*** INPUT MATERIAL

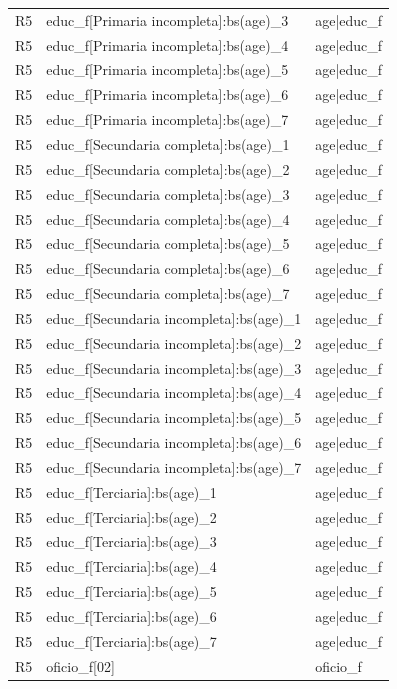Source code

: \begin{longtable}{lll}
R5 & educ\_f[Primaria incompleta]:bs(age)\_3 & age|educ\_f \\
R5 & educ\_f[Primaria incompleta]:bs(age)\_4 & age|educ\_f \\
R5 & educ\_f[Primaria incompleta]:bs(age)\_5 & age|educ\_f \\
R5 & educ\_f[Primaria incompleta]:bs(age)\_6 & age|educ\_f \\
R5 & educ\_f[Primaria incompleta]:bs(age)\_7 & age|educ\_f \\
R5 & educ\_f[Secundaria completa]:bs(age)\_1 & age|educ\_f \\
R5 & educ\_f[Secundaria completa]:bs(age)\_2 & age|educ\_f \\
R5 & educ\_f[Secundaria completa]:bs(age)\_3 & age|educ\_f \\
R5 & educ\_f[Secundaria completa]:bs(age)\_4 & age|educ\_f \\
R5 & educ\_f[Secundaria completa]:bs(age)\_5 & age|educ\_f \\
R5 & educ\_f[Secundaria completa]:bs(age)\_6 & age|educ\_f \\
R5 & educ\_f[Secundaria completa]:bs(age)\_7 & age|educ\_f \\
R5 & educ\_f[Secundaria incompleta]:bs(age)\_1 & age|educ\_f \\
R5 & educ\_f[Secundaria incompleta]:bs(age)\_2 & age|educ\_f \\
R5 & educ\_f[Secundaria incompleta]:bs(age)\_3 & age|educ\_f \\
R5 & educ\_f[Secundaria incompleta]:bs(age)\_4 & age|educ\_f \\
R5 & educ\_f[Secundaria incompleta]:bs(age)\_5 & age|educ\_f \\
R5 & educ\_f[Secundaria incompleta]:bs(age)\_6 & age|educ\_f \\
R5 & educ\_f[Secundaria incompleta]:bs(age)\_7 & age|educ\_f \\
R5 & educ\_f[Terciaria]:bs(age)\_1 & age|educ\_f \\
R5 & educ\_f[Terciaria]:bs(age)\_2 & age|educ\_f \\
R5 & educ\_f[Terciaria]:bs(age)\_3 & age|educ\_f \\
R5 & educ\_f[Terciaria]:bs(age)\_4 & age|educ\_f \\
R5 & educ\_f[Terciaria]:bs(age)\_5 & age|educ\_f \\
R5 & educ\_f[Terciaria]:bs(age)\_6 & age|educ\_f \\
R5 & educ\_f[Terciaria]:bs(age)\_7 & age|educ\_f \\
R5 & oficio\_f[02] & oficio\_f \\

\end{longtable}
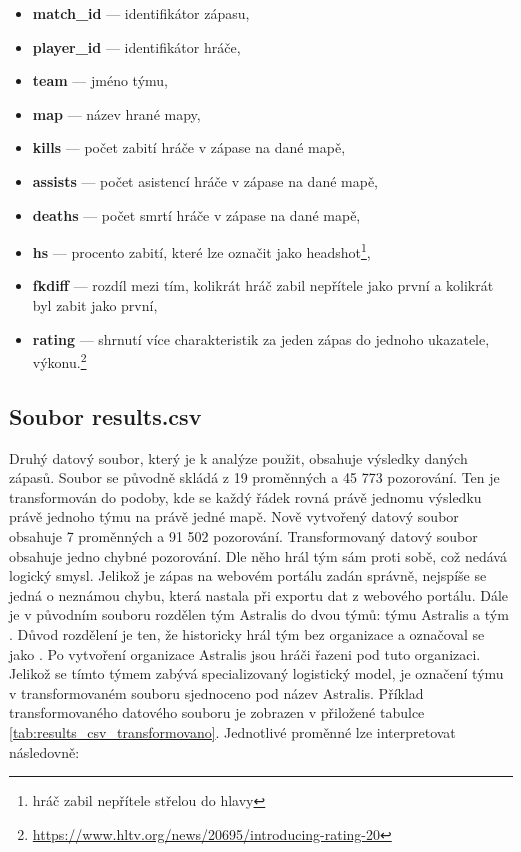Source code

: \begin{itemize}
    \item \textbf{match\_id} --- identifikátor zápasu,
    \item \textbf{player\_id} --- identifikátor hráče,
    \item \textbf{team} --- jméno týmu,
    \item \textbf{map} --- název hrané mapy,
    \item \textbf{kills} --- počet zabití hráče v zápase na dané mapě,
    \item \textbf{assists} --- počet asistencí hráče v zápase na dané mapě,
    \item \textbf{deaths} --- počet smrtí hráče v zápase na dané mapě,
    \item \textbf{hs} --- procento zabití, které lze označit jako headshot\footnote{hráč zabil nepřítele střelou do hlavy},
    \item \textbf{fkdiff} --- rozdíl mezi tím, kolikrát hráč zabil nepřítele jako první a kolikrát byl zabit jako první,
    \item \textbf{rating} --- shrnutí více charakteristik za jeden zápas do jednoho ukazatele, výkonu.\footnote{\url{https://www.hltv.org/news/20695/introducing-rating-20}}
\end{itemize}

\subsection{Soubor results.csv}
Druhý datový soubor, který je k analýze použit, obsahuje výsledky daných zápasů. Soubor se původně skládá z 19 proměnných a 45 773 pozorování. Ten je transformován do podoby,
kde se každý řádek rovná právě jednomu výsledku právě jednoho týmu na právě jedné mapě. Nově vytvořený datový soubor obsahuje 7 proměnných a 91 502 pozorování.  
Transformovaný datový soubor obsahuje jedno chybné pozorování. Dle něho hrál tým sám proti sobě, což nedává logický smysl. Jelikož je zápas na webovém portálu zadán správně,
nejspíše se jedná o neznámou chybu, která nastala při exportu dat z webového portálu. Dále je v původním souboru rozdělen tým Astralis do dvou týmů: týmu Astralis a tým
. Důvod rozdělení je ten, že historicky hrál tým bez organizace a označoval se jako . Po vytvoření organizace Astralis jsou hráči řazeni pod tuto organizaci. Jelikož
se tímto týmem zabývá specializovaný logistický model, je označení týmu v transformovaném souboru sjednoceno pod název Astralis. Příklad transformovaného datového souboru
je zobrazen v přiložené tabulce \ref{tab:results_csv_transformovano}. Jednotlivé proměnné lze interpretovat následovně:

******

EXERCISE PROMPT:
In the entries above, which lines hold the word "proměnných"? Copy them out.

OUTPUT OF THE EXERCISE:
Druhý datový soubor, který je k analýze použit, obsahuje výsledky daných zápasů. Soubor se původně skládá z 19 proměnných a 45 773 pozorování. Ten je transformován do podoby,
kde se každý řádek rovná právě jednomu výsledku právě jednoho týmu na právě jedné mapě. Nově vytvořený datový soubor obsahuje 7 proměnných a 91 502 pozorování.  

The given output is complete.